### [Material shown]
+ + + + + + +
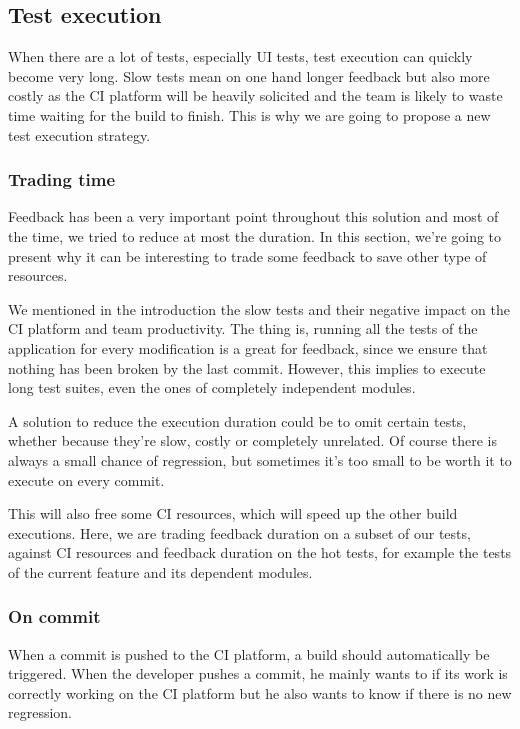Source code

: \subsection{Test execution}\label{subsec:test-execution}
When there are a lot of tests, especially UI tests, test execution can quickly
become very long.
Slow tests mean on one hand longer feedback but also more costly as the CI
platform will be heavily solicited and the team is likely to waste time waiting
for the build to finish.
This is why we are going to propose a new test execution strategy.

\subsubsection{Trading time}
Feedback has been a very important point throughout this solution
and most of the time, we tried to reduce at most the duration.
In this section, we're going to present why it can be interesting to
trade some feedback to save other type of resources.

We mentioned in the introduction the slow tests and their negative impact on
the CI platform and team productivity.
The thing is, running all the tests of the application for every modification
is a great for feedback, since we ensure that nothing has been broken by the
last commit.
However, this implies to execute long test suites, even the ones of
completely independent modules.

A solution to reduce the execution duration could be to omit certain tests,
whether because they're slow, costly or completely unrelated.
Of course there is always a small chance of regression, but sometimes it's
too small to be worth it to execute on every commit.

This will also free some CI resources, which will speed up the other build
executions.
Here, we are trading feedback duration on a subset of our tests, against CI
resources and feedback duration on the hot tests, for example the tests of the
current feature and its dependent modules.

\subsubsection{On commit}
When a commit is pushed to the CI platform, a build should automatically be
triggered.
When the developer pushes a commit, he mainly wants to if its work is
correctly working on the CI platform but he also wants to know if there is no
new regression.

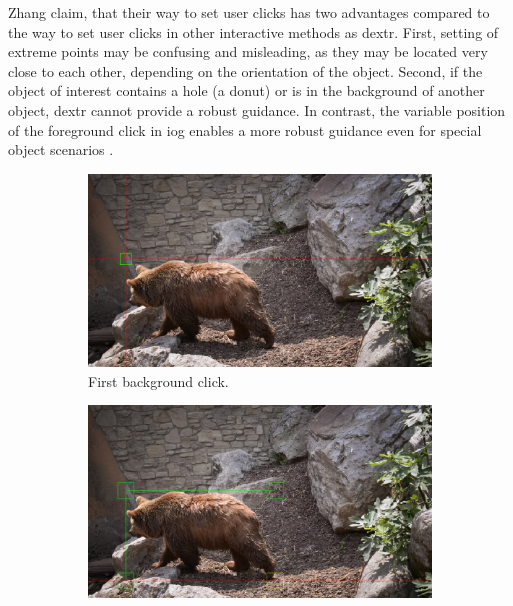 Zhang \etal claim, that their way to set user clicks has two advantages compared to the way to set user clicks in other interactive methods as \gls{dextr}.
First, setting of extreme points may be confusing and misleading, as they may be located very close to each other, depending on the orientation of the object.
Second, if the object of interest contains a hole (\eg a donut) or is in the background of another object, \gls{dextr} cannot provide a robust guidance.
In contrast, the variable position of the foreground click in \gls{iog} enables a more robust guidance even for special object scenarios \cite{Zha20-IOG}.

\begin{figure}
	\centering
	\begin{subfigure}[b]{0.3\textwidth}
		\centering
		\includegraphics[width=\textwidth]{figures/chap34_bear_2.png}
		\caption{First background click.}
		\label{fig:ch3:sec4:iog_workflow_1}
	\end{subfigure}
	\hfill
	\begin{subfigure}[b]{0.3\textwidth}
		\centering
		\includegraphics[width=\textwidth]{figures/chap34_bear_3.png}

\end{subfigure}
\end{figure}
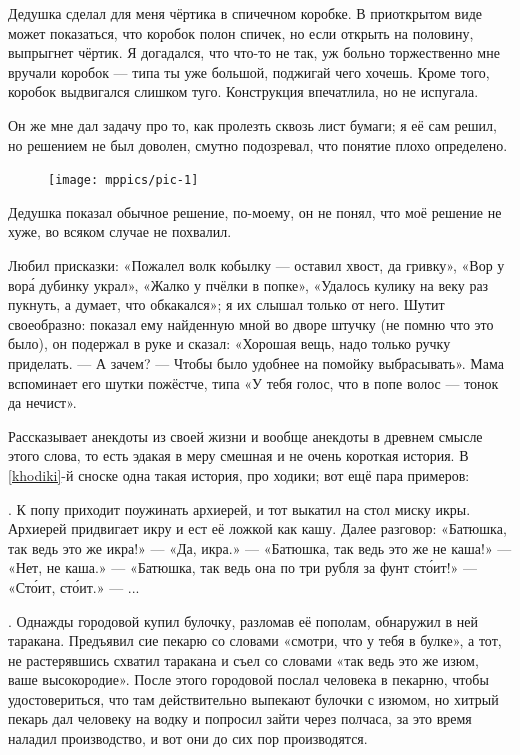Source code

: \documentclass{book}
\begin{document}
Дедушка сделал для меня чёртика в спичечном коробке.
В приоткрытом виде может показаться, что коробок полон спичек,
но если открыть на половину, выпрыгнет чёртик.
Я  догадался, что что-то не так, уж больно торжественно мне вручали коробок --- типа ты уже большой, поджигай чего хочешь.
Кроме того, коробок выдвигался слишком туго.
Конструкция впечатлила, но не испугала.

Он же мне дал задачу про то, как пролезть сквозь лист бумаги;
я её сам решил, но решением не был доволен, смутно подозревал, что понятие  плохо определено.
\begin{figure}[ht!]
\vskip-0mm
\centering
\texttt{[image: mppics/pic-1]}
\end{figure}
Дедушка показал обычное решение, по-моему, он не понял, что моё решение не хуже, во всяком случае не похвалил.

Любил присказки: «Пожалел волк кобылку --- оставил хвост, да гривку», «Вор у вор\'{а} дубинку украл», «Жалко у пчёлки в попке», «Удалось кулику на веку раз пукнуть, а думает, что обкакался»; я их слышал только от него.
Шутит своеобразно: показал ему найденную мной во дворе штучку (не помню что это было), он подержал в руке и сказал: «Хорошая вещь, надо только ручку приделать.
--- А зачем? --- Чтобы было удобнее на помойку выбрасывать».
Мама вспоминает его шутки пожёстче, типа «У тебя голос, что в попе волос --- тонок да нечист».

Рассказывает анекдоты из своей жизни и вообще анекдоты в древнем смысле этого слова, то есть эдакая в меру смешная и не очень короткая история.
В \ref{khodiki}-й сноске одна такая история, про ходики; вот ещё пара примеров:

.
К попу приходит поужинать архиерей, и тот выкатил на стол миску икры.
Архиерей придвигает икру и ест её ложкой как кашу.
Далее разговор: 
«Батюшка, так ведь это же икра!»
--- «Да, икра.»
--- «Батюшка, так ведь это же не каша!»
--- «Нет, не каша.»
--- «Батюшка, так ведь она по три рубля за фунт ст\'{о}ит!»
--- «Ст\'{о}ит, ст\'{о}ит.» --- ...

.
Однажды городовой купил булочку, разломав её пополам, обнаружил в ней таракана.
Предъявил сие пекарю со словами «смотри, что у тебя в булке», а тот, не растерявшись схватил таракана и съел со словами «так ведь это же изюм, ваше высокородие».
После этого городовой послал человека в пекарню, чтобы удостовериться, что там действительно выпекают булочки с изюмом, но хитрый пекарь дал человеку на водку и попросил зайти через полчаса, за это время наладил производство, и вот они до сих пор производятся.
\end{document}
+ + + + + + +
### [Exercise]
An exact transcription of the data above is needed, without the pictures.

### [Result of this task]
Source code

: \subsection{Test execution}\label{subsec:test-execution}
When there are a lot of tests, especially UI tests, test execution can quickly
become very long.
Slow tests mean on one hand longer feedback but also more costly as the CI
platform will be heavily solicited and the team is likely to waste time waiting
for the build to finish.
This is why we are going to propose a new test execution strategy.

\subsubsection{Trading time}
Feedback has been a very important point throughout this solution
and most of the time, we tried to reduce at most the duration.
In this section, we're going to present why it can be interesting to
trade some feedback to save other type of resources.

We mentioned in the introduction the slow tests and their negative impact on
the CI platform and team productivity.
The thing is, running all the tests of the application for every modification
is a great for feedback, since we ensure that nothing has been broken by the
last commit.
However, this implies to execute long test suites, even the ones of
completely independent modules.

A solution to reduce the execution duration could be to omit certain tests,
whether because they're slow, costly or completely unrelated.
Of course there is always a small chance of regression, but sometimes it's
too small to be worth it to execute on every commit.

This will also free some CI resources, which will speed up the other build
executions.
Here, we are trading feedback duration on a subset of our tests, against CI
resources and feedback duration on the hot tests, for example the tests of the
current feature and its dependent modules.

\subsubsection{On commit}
When a commit is pushed to the CI platform, a build should automatically be
triggered.
When the developer pushes a commit, he mainly wants to if its work is
correctly working on the CI platform but he also wants to know if there is no
new regression.

 Zhang \etal claim, that their way to set user clicks has two advantages compared to the way to set user clicks in other interactive methods as \gls{dextr}.
First, setting of extreme points may be confusing and misleading, as they may be located very close to each other, depending on the orientation of the object.
Second, if the object of interest contains a hole (\eg a donut) or is in the background of another object, \gls{dextr} cannot provide a robust guidance.
In contrast, the variable position of the foreground click in \gls{iog} enables a more robust guidance even for special object scenarios \cite{Zha20-IOG}.

\begin{figure}
	\centering
	\begin{subfigure}[b]{0.3\textwidth}
		\centering
		\includegraphics[width=\textwidth]{figures/chap34_bear_2.png}
		\caption{First background click.}
		\label{fig:ch3:sec4:iog_workflow_1}
	\end{subfigure}
	\hfill
	\begin{subfigure}[b]{0.3\textwidth}
		\centering
		\includegraphics[width=\textwidth]{figures/chap34_bear_3.png}

\end{subfigure}
\end{figure}
Source code

: \documentclass{book}
\begin{document}
Дедушка сделал для меня чёртика в спичечном коробке.
В приоткрытом виде может показаться, что коробок полон спичек,
но если открыть на половину, выпрыгнет чёртик.
Я  догадался, что что-то не так, уж больно торжественно мне вручали коробок --- типа ты уже большой, поджигай чего хочешь.
Кроме того, коробок выдвигался слишком туго.
Конструкция впечатлила, но не испугала.

Он же мне дал задачу про то, как пролезть сквозь лист бумаги;
я её сам решил, но решением не был доволен, смутно подозревал, что понятие  плохо определено.
\begin{figure}[ht!]
\vskip-0mm
\centering
\texttt{[image: mppics/pic-1]}
\end{figure}
Дедушка показал обычное решение, по-моему, он не понял, что моё решение не хуже, во всяком случае не похвалил.

Любил присказки: «Пожалел волк кобылку --- оставил хвост, да гривку», «Вор у вор\'{а} дубинку украл», «Жалко у пчёлки в попке», «Удалось кулику на веку раз пукнуть, а думает, что обкакался»; я их слышал только от него.
Шутит своеобразно: показал ему найденную мной во дворе штучку (не помню что это было), он подержал в руке и сказал: «Хорошая вещь, надо только ручку приделать.
--- А зачем? --- Чтобы было удобнее на помойку выбрасывать».
Мама вспоминает его шутки пожёстче, типа «У тебя голос, что в попе волос --- тонок да нечист».

Рассказывает анекдоты из своей жизни и вообще анекдоты в древнем смысле этого слова, то есть эдакая в меру смешная и не очень короткая история.
В \ref{khodiki}-й сноске одна такая история, про ходики; вот ещё пара примеров:

.
К попу приходит поужинать архиерей, и тот выкатил на стол миску икры.
Архиерей придвигает икру и ест её ложкой как кашу.
Далее разговор: 
«Батюшка, так ведь это же икра!»
--- «Да, икра.»
--- «Батюшка, так ведь это же не каша!»
--- «Нет, не каша.»
--- «Батюшка, так ведь она по три рубля за фунт ст\'{о}ит!»
--- «Ст\'{о}ит, ст\'{о}ит.» --- ...

.
Однажды городовой купил булочку, разломав её пополам, обнаружил в ней таракана.
Предъявил сие пекарю со словами «смотри, что у тебя в булке», а тот, не растерявшись схватил таракана и съел со словами «так ведь это же изюм, ваше высокородие».
После этого городовой послал человека в пекарню, чтобы удостовериться, что там действительно выпекают булочки с изюмом, но хитрый пекарь дал человеку на водку и попросил зайти через полчаса, за это время наладил производство, и вот они до сих пор производятся.
\end{document}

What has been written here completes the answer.